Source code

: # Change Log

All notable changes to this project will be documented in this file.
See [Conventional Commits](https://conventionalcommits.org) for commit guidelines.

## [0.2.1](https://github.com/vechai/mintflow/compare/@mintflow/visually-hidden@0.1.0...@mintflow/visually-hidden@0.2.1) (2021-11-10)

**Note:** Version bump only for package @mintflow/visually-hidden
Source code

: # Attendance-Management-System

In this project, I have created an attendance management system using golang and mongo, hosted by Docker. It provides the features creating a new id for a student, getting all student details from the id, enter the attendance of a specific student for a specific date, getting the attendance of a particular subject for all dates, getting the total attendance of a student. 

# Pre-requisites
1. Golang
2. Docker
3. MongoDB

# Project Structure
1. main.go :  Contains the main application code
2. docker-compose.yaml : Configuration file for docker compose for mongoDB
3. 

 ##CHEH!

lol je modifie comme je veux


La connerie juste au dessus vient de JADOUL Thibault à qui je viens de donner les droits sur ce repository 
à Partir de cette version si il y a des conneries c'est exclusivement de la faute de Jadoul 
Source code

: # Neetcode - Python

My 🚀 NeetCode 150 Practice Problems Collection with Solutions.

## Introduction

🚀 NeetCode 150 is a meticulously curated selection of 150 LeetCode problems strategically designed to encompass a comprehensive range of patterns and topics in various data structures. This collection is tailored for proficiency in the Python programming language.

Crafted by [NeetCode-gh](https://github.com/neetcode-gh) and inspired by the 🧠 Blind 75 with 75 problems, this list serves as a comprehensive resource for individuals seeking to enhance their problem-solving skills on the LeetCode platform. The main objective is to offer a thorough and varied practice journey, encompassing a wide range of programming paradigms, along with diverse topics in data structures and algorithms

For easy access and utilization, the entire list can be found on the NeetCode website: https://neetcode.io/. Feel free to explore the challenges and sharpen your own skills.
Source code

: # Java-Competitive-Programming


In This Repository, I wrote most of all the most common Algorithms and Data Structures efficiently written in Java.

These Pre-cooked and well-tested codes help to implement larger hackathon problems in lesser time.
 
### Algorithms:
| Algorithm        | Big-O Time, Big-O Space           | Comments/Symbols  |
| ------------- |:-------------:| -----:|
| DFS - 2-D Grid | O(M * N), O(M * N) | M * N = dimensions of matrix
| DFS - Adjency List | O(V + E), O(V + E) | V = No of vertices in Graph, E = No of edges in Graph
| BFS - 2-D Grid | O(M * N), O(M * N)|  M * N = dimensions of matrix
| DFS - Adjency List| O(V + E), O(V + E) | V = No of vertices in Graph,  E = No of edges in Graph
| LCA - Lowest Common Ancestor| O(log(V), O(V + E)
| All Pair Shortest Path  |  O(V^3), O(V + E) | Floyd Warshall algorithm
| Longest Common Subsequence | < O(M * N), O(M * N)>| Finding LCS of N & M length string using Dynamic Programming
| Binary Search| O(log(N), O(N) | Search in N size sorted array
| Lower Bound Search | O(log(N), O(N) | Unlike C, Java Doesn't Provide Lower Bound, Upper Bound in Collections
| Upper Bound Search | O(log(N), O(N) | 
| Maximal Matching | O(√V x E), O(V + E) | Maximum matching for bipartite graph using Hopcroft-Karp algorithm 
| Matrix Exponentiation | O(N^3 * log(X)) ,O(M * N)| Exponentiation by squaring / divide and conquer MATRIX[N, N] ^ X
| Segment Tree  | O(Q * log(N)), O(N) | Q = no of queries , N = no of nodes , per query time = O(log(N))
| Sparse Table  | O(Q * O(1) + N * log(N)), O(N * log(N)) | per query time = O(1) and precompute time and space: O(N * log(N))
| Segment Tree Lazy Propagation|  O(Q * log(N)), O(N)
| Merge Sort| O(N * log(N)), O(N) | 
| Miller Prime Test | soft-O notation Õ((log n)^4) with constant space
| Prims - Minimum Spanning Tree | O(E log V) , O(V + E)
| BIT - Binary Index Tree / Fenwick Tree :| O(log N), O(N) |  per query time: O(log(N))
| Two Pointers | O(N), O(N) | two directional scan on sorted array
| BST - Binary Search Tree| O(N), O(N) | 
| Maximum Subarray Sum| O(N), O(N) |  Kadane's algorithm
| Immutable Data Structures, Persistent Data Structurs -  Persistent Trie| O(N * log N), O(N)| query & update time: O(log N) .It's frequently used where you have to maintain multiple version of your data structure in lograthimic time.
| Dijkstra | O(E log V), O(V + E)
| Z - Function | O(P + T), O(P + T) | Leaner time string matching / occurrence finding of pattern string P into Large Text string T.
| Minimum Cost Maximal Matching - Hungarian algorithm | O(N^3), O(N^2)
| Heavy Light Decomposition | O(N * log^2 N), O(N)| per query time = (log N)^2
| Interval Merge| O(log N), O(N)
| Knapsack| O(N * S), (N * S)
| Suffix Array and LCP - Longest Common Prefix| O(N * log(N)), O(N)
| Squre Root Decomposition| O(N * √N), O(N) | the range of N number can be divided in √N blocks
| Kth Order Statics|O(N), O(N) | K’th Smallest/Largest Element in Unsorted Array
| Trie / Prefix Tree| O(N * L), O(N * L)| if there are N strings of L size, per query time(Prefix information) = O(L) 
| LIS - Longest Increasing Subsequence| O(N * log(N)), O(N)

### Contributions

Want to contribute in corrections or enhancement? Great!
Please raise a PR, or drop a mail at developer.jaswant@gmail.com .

◆ Task to carry out ◆
Locate all lines in the listing above with the word "Merge" and copy them.

◆ Answer section ◆
| Merge Sort| O(N * log(N)), O(N) | 
| Interval Merge| O(log N), O(N)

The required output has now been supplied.